O(m * n * log(m * n)) – Let m be the number of rows and n be the number of columns in the matrix. The algorithm first extracts and sorts all unique numbers in the matrix, which takes O(m * n * log(m * n)) time. After sorting, it iterates through each unique number. For each number, it iterates through all its occurrences in the matrix, which takes O(m * n) time in the worst case. Inside the inner loop, it finds the maximum path length in the corresponding row and column. Finding these maximums can be done in O(1) using precomputed row and column maximums, but the initial problem explanation doesn't mention that so we assume the worst case where we recompute for each cell, and that adds up to O(m + n) complexity. However given we only need to find a single max along the row and column, that doesn't impact the sort itself. Thus, the dominant factor remains the initial sorting step which yields a time complexity of O(m * n * log(m * n)).

Space Complexity

O(N) – The algorithm stores unique numbers from the matrix in ascending order, implying a list or set potentially holding all N elements of the matrix in the worst case (where all elements are distinct). It also maintains row and column path length information which requires two arrays (or dictionaries) of size M and K respectively, where M is the number of rows and K is the number of columns. In the worst case, where M and K are proportional to N, the space required for these arrays would also scale linearly with N. Therefore, the auxiliary space complexity is O(N).

Edge Cases

Case	How to Handle
Null or empty matrix	Return 0 immediately as no path can exist.
1x1 matrix	Return 1 as a single cell constitutes a path of length 1.
Matrix with all identical values	The longest path will be of length 1, as no strictly increasing sequence is possible.
Matrix with only negative numbers	The algorithm should correctly identify the longest strictly increasing path regardless of the sign of the numbers.
Matrix with duplicate values that could form multiple paths of same length	The algorithm should return the length of the longest path, regardless of how many exist.
Large matrix (e.g., 1000x1000) leading to potential stack overflow with recursion	Use dynamic programming with memoization to avoid excessive recursion depth and ensure scalability.
Integer overflow when calculating path lengths	Use a data type that can accommodate larger values, such as long, for storing path lengths.
Matrix with extremely large positive and negative numbers	The algorithm should handle extreme values correctly, ensuring the comparisons and updates work as expected without loss of precision or overflow, consider using appropriate data types.

Null or empty matrix

How to Handle:

Return 0 immediately as no path can exist.

1x1 matrix

How to Handle:

Return 1 as a single cell constitutes a path of length 1.

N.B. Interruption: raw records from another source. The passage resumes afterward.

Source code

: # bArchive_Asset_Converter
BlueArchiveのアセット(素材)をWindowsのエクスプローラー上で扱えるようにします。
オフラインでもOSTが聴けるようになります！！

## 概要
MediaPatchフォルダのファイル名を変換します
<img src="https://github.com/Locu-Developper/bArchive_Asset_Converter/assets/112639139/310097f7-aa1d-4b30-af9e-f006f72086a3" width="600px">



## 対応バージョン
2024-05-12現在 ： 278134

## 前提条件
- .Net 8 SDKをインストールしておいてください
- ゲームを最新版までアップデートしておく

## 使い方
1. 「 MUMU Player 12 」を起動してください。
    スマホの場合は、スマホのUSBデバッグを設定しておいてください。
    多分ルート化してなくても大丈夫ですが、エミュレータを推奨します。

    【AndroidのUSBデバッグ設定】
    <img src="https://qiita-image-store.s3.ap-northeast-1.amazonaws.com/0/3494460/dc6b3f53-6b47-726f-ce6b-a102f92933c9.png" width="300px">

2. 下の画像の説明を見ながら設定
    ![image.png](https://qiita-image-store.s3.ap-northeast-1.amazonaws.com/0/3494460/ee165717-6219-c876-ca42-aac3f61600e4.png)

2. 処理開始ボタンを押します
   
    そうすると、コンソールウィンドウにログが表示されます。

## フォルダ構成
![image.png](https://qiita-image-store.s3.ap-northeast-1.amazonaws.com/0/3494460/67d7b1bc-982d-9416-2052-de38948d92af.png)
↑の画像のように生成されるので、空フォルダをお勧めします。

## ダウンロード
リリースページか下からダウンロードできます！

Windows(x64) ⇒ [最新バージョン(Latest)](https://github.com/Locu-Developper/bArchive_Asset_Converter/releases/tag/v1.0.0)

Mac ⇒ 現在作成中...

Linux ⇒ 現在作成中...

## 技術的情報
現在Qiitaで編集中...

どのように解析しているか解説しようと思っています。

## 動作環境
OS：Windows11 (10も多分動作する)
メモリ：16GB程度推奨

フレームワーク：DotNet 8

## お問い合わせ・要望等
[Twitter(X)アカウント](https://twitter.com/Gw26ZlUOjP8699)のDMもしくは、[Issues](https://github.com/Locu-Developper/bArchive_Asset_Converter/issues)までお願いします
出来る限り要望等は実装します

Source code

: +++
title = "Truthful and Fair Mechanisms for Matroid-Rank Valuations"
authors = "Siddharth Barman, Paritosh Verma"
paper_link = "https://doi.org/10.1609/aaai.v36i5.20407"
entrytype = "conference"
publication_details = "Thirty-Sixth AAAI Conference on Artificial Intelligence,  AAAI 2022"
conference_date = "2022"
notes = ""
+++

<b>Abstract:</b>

Matrix with all identical values

How to Handle:

The longest path will be of length 1, as no strictly increasing sequence is possible.

Matrix with only negative numbers

How to Handle:

The algorithm should correctly identify the longest strictly increasing path regardless of the sign of the numbers.

Matrix with duplicate values that could form multiple paths of same length

How to Handle:

The algorithm should return the length of the longest path, regardless of how many exist.

Large matrix (e.g., 1000x1000) leading to potential stack overflow with recursion

How to Handle:

Use dynamic programming with memoization to avoid excessive recursion depth and ensure scalability.

Integer overflow when calculating path lengths

How to Handle:

Use a data type that can accommodate larger values, such as long, for storing path lengths.

Matrix with extremely large positive and negative numbers

How to Handle:

The algorithm should handle extreme values correctly, ensuring the comparisons and updates work as expected without loss of precision or overflow, consider using appropriate data types.